**Problem statement**
Keep to one stretch of the data below, the lines from the one with "Las referencias se" up to and including the one with "If the characters refuse, the", and return that stretch exactly.

[Data excerpts]
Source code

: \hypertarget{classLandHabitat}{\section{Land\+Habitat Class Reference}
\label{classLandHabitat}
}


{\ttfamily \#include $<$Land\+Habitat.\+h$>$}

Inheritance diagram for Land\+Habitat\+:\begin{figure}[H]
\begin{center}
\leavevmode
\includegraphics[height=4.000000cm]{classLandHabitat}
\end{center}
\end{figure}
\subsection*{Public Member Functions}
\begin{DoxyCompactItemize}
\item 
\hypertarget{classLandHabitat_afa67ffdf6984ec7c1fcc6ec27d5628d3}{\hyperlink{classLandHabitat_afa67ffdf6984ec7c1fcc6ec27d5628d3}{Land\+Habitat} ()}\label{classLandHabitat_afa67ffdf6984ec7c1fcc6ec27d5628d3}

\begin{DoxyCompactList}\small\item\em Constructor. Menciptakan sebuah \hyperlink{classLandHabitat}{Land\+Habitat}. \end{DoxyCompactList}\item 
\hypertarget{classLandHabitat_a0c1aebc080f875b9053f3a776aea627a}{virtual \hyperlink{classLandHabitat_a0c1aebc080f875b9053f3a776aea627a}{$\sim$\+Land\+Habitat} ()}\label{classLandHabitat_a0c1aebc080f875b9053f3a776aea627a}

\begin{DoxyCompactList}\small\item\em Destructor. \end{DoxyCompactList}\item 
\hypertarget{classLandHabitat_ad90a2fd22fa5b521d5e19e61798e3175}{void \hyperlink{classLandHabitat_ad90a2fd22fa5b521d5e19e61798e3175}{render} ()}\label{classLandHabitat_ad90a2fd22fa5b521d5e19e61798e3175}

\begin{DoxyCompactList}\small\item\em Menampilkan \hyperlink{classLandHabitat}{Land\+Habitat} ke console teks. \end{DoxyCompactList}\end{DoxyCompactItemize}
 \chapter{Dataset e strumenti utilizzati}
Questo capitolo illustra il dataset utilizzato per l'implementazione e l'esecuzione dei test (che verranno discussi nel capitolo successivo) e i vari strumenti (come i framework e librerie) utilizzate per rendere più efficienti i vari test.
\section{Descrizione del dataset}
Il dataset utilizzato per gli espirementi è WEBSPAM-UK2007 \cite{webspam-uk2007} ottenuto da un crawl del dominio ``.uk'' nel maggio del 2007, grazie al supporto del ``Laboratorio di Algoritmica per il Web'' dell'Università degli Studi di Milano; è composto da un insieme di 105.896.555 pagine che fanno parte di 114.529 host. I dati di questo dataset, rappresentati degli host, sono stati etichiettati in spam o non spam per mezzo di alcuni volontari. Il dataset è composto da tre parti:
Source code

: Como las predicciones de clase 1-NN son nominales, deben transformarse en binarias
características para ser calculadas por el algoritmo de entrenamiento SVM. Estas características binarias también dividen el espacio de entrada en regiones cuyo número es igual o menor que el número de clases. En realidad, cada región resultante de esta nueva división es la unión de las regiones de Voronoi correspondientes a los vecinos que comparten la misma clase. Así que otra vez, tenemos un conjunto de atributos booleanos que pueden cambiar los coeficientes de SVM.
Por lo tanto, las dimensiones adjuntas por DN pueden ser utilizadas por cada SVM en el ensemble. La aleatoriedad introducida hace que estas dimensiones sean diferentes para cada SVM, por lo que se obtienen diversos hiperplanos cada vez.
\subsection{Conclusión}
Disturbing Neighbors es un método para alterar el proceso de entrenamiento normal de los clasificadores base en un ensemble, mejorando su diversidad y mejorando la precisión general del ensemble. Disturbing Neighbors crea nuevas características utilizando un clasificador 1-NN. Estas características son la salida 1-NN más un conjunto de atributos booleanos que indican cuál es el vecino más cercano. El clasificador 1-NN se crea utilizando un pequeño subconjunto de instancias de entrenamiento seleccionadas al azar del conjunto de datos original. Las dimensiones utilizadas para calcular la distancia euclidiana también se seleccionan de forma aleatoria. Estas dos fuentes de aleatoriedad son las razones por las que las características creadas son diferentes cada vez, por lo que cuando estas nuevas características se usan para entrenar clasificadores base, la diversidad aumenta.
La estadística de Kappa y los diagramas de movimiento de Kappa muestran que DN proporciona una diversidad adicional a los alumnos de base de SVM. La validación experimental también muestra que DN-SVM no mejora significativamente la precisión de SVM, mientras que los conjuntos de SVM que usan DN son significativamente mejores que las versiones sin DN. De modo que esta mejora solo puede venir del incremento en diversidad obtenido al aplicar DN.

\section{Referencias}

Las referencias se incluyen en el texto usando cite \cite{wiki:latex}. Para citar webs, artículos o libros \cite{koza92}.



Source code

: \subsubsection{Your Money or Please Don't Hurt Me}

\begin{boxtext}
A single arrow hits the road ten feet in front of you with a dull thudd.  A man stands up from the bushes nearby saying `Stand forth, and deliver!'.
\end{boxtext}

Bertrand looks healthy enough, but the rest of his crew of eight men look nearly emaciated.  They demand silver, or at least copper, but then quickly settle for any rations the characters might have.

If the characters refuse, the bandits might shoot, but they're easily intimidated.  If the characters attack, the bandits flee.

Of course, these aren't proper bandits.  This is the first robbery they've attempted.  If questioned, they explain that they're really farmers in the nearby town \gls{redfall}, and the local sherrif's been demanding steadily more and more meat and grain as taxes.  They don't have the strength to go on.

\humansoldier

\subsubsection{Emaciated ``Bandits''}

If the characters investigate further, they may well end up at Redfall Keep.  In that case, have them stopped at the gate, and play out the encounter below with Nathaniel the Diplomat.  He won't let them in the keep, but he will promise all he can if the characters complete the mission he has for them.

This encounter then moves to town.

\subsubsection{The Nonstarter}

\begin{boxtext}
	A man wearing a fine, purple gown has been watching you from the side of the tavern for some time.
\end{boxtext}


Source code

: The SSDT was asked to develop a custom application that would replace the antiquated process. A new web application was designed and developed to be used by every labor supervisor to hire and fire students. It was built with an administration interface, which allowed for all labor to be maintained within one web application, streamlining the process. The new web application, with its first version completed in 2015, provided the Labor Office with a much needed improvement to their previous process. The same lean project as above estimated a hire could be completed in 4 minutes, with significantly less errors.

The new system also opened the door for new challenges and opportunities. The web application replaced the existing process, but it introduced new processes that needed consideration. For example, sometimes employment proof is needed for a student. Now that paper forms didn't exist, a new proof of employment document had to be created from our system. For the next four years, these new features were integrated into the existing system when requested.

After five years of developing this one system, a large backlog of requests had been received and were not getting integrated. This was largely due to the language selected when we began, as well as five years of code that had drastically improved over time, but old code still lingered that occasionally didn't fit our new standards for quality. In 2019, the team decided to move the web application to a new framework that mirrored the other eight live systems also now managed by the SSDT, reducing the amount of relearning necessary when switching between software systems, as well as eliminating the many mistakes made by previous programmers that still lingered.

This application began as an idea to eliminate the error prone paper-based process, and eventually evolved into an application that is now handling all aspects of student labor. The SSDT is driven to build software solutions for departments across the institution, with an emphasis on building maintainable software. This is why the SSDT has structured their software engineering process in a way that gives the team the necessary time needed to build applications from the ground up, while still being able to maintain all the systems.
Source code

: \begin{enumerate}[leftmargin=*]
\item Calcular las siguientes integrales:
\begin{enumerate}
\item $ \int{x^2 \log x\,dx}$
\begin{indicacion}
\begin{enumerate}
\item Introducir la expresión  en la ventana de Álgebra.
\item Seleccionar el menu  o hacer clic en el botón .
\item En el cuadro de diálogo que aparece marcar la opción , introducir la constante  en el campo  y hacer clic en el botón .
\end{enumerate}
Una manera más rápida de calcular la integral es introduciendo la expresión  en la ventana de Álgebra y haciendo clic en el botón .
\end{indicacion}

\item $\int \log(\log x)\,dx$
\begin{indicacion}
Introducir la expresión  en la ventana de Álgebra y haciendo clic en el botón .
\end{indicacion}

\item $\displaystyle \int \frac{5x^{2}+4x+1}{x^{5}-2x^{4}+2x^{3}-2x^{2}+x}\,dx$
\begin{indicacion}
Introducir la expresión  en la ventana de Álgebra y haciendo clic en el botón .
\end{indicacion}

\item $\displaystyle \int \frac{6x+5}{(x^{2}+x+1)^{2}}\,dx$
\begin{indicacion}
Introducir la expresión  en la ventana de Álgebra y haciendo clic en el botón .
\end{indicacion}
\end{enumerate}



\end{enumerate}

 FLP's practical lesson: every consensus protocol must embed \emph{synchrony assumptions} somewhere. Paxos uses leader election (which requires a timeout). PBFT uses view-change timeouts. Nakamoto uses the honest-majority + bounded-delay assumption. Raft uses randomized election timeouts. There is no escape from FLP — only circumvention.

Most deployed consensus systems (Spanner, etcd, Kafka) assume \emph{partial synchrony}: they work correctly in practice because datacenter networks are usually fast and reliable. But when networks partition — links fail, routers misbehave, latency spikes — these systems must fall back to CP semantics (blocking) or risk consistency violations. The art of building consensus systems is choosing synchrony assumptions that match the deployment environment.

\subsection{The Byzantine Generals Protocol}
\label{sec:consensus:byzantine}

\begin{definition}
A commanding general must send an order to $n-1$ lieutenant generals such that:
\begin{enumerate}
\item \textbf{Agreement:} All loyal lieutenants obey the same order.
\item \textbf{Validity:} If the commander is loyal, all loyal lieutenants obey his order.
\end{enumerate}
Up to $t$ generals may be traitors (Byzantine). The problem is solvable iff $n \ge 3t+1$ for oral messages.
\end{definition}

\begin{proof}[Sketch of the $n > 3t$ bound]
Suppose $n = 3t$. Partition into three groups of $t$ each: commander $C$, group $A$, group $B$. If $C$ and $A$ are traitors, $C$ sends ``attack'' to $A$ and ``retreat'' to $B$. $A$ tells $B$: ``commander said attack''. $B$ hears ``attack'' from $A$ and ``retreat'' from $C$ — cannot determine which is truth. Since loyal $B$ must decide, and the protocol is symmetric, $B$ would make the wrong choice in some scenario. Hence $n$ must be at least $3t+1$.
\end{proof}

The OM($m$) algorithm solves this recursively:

**Output**
Las referencias se incluyen en el texto usando cite \cite{wiki:latex}. Para citar webs, artículos o libros \cite{koza92}.



Source code

: \subsubsection{Your Money or Please Don't Hurt Me}

\begin{boxtext}
A single arrow hits the road ten feet in front of you with a dull thudd.  A man stands up from the bushes nearby saying `Stand forth, and deliver!'.
\end{boxtext}

Bertrand looks healthy enough, but the rest of his crew of eight men look nearly emaciated.  They demand silver, or at least copper, but then quickly settle for any rations the characters might have.

If the characters refuse, the bandits might shoot, but they're easily intimidated.  If the characters attack, the bandits flee.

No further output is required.